Neil Young encourages Spotify employees to quit over Joe Rogan scandal
"Get out of that place before it eats up your soul"
Neil Young has encouraged members of staff at Spotify to quit the company as his high-profile boycott of the streaming service continues.
Last month, Young announced his intention to pull his music from the streaming platform, over COVID-19 misinformation shared on ‘The Joe Rogan Experience’, Spotify’s most-listened to podcast, saying: “They can have Rogan or Young. Not both.”
Since then, Young’s compatriot Joni Mitchell and Crazy Horse bandmate Nils Lofgren are among many others to have joined him in leaving Spotify.
“I don’t always get it right,” Rogan said in response. “I will do my best to try to balance out these more controversial viewpoints with other people perspectives so we can maybe find a better point of view.” Rogan first took his podcast to Spotify in 2020, signing an exclusivity deal understood to be worth around $100 million.
In an open letter on his website published yesterday (February 7), Young urged Spotify employees to “take the good road” in quitting the company.

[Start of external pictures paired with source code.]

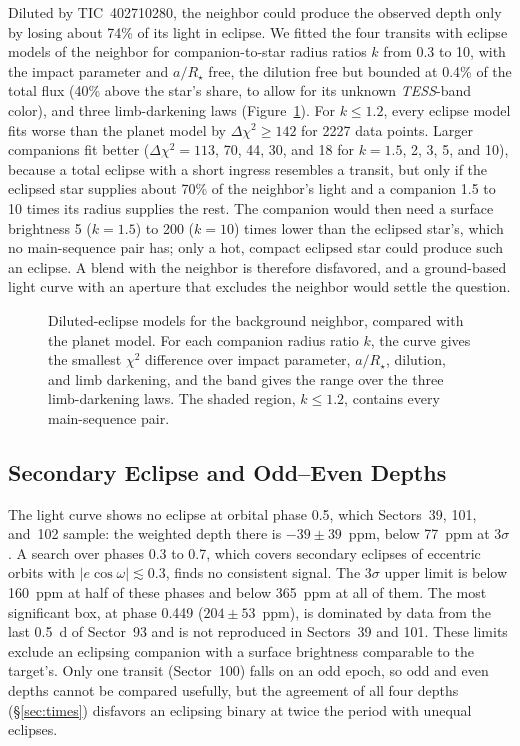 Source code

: \documentclass[twocolumn,linenumbers]{aastex701}
\newcommand{\tic}{TIC~402710280}
\newcommand{\tess}{\textit{TESS}}
\begin{document}
Diluted by \tic, the neighbor could produce the observed depth only by losing about 74\% of its light in eclipse. We fitted the four transits with eclipse models of the neighbor for companion-to-star radius ratios $k$ from 0.3 to 10, with the impact parameter and $a/R_\star$ free, the dilution free but bounded at 0.4\% of the total flux (40\% above the star's share, to allow for its unknown \tess-band color), and three limb-darkening laws (Figure~\ref{fig:blend}). For $k \leq 1.2$, every eclipse model fits worse than the planet model by $\Delta\chi^2 \geq 142$ for 2227 data points. Larger companions fit better ($\Delta\chi^2 = 113$, 70, 44, 30, and 18 for $k = 1.5$, 2, 3, 5, and 10), because a total eclipse with a short ingress resembles a transit, but only if the eclipsed star supplies about 70\% of the neighbor's light and a companion 1.5 to 10 times its radius supplies the rest. The companion would then need a surface brightness 5 ($k = 1.5$) to 200 ($k = 10$) times lower than the eclipsed star's, which no main-sequence pair has; only a hot, compact eclipsed star could produce such an eclipse. A blend with the neighbor is therefore disfavored, and a ground-based light curve with an aperture that excludes the neighbor would settle the question.

\begin{figure}
\caption{Diluted-eclipse models for the background neighbor, compared with the planet model. For each companion radius ratio $k$, the curve gives the smallest $\chi^2$ difference over impact parameter, $a/R_\star$, dilution, and limb darkening, and the band gives the range over the three limb-darkening laws. The shaded region, $k \leq 1.2$, contains every main-sequence pair.\label{fig:blend}}
\end{figure}

\subsection{Secondary Eclipse and Odd--Even Depths} \label{sec:secondary}

The light curve shows no eclipse at orbital phase 0.5, which Sectors~39, 101, and~102 sample: the weighted depth there is $-39 \pm 39$~ppm, below 77~ppm at $3\sigma$. A search over phases 0.3 to 0.7, which covers secondary eclipses of eccentric orbits with $|e\cos\omega| \lesssim 0.3$, finds no consistent signal. The $3\sigma$ upper limit is below 160~ppm at half of these phases and below 365~ppm at all of them. The most significant box, at phase 0.449 ($204 \pm 53$~ppm), is dominated by data from the last 0.5~d of Sector~93 and is not reproduced in Sectors~39 and 101. These limits exclude an eclipsing companion with a surface brightness comparable to the target's. Only one transit (Sector~100) falls on an odd epoch, so odd and even depths cannot be compared usefully, but the agreement of all four depths (\S\ref{sec:times}) disfavors an eclipsing binary at twice the period with unequal eclipses.
\end{document}
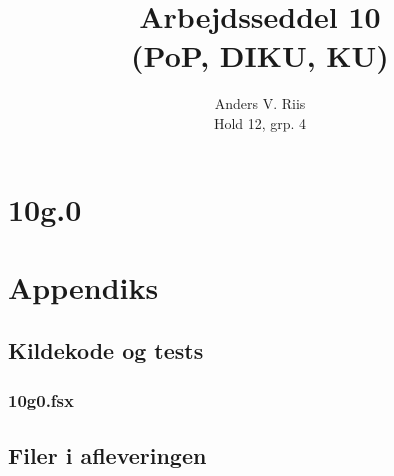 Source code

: \documentclass{pop}
\author{Anders V. Riis \\ Hold 12, grp. 4}
\title{Arbejdsseddel 10 \\(PoP, DIKU, KU)}
\begin{document}
\maketitle
\section*{10g.0}
\newpage 
\appendix
\section*{Appendiks}
\subsection*{Kildekode og tests}
\subsubsection*{10g0.fsx}

%
\subsection*{Filer i afleveringen}
\end{document}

He wrote: “To the workers of Spotify, I say Daniel Ek is your big problem – not Joe Rogan. Ek pulls the strings.”
“Get out of the place before it eats up your soul,” he added. The only goals stated by Ek are about numbers – not art, not creativity. Notice that Ek never mentions the medical professionals who started this conversation. Look, one last time – at the statements Ek has made.”
CEO Daniel Ek recently sent an internal memo to Spotify employees that said he “strongly condemns” Rogan’s language but added that “silencing” him was not the answer.
Elsewhere, a rock group is set to release an album consisting of 1,000 songs at 30 seconds long, in response to Spotify’s royalty rates.
St Albans band The Pocket Gods will release ‘1000×30 – Nobody Makes Money Anymore’ next Friday to protest the streaming service’s model that means revenue is only activated after a song has been played for 30 seconds.
“I saw the article and it made me think, ‘Why write longer songs when we get paid little enough for just 30 seconds?’,” band frontman Mark Christopher Lee told i News.
He said they earn around £0.002 from each Spotify stream, and said they were effectively “giving away” the extra two minutes and 30 seconds of a song for free.
“We wrote and recorded 1,000 songs, each a shade over 30 seconds long for the album. The longest is 36 seconds,” Lee continued. “It is designed to raise awareness about the campaign for fair royalty rates.”